According to 2011 census, Hinduism is the majority religion in the state, followed by 83.4 per cent of the population. Muslims make up 8.6 per cent of the population, Christians 4.35 per cent, and Buddhists 3.41 per cent. The Muslim percentage in the state gradually declined from 1971 due to heavy influx of Hindu population from and the migration of Muslim population to Bangladesh. Mogs (Barua & Mutsuddy also comes under Mog community) and Chakmas are the followers of Buddhism in Tripura.

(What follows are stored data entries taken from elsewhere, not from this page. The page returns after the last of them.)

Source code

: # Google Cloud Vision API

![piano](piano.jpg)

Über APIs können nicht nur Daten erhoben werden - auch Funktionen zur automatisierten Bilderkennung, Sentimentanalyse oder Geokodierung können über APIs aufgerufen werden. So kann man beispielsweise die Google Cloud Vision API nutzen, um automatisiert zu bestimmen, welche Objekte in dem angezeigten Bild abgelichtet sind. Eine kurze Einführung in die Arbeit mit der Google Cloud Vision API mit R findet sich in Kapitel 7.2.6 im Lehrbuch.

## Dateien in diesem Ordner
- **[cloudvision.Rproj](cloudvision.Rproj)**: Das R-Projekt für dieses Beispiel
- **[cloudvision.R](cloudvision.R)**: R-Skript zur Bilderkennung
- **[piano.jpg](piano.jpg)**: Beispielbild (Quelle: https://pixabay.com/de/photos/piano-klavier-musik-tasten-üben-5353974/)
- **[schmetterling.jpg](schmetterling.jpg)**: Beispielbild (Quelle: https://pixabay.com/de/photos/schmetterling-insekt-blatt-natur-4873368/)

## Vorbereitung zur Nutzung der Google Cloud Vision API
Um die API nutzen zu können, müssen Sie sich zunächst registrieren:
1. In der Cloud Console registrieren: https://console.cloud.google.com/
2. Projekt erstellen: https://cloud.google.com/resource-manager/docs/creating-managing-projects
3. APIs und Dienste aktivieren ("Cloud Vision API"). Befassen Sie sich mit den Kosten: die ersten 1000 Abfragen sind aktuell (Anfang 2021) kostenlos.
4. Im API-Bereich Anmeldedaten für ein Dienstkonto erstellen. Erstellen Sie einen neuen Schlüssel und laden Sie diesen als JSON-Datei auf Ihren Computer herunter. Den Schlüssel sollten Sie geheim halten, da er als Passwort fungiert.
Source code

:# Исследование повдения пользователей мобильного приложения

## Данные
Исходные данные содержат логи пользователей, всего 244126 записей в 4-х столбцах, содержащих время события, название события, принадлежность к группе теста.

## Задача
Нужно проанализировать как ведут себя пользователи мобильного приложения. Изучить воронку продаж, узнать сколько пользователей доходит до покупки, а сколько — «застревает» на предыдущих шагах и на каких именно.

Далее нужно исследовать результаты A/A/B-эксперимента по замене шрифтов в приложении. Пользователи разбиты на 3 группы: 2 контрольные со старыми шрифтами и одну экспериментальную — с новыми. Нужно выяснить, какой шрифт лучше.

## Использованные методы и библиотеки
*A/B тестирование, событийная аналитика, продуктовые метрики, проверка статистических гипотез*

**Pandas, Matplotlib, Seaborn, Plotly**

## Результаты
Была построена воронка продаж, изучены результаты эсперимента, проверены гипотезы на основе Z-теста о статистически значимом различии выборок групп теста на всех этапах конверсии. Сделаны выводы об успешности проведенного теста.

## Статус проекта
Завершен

Christianity is chiefly followed by members of the Lushai, Kuki, Garo, Tripuri, Halam tribes and as per 2011 census has 159,882 adherents.

Skill Test

1. Which Indian State lies to the North East of Tripura?
2. How many Parliamentary constituencies from the state of Tripura?
3. What is the name of the state flower of Tripua?
4. What is the official language of Tripura?
5. Name of the biggest festival of Tripura?
6. Which is the state bird of Tripura?
7. Who was the Governor of Tripura in the year 2006?
8. Name the highest point in Tripura
9. In which year did Triipura became a State?
10. How many Districts are present in the state of Tripura?
11. State the date on which Tripura became a Union Territory?
12. Which country lies to the west of Tripura?
13. What is the total area of Tripura?
14. State the date on which Tripura became a state?
15. Name the state of India which is even smaller than Tripura?
16. Which Indian state is east to Tripura?
17. In which year did Tripura became a Union Territory?
18. What is the capital of Tripura?
19. What is the name of the state tree of Tripura
20. Who was the chief minister of Tripura in the year 2008?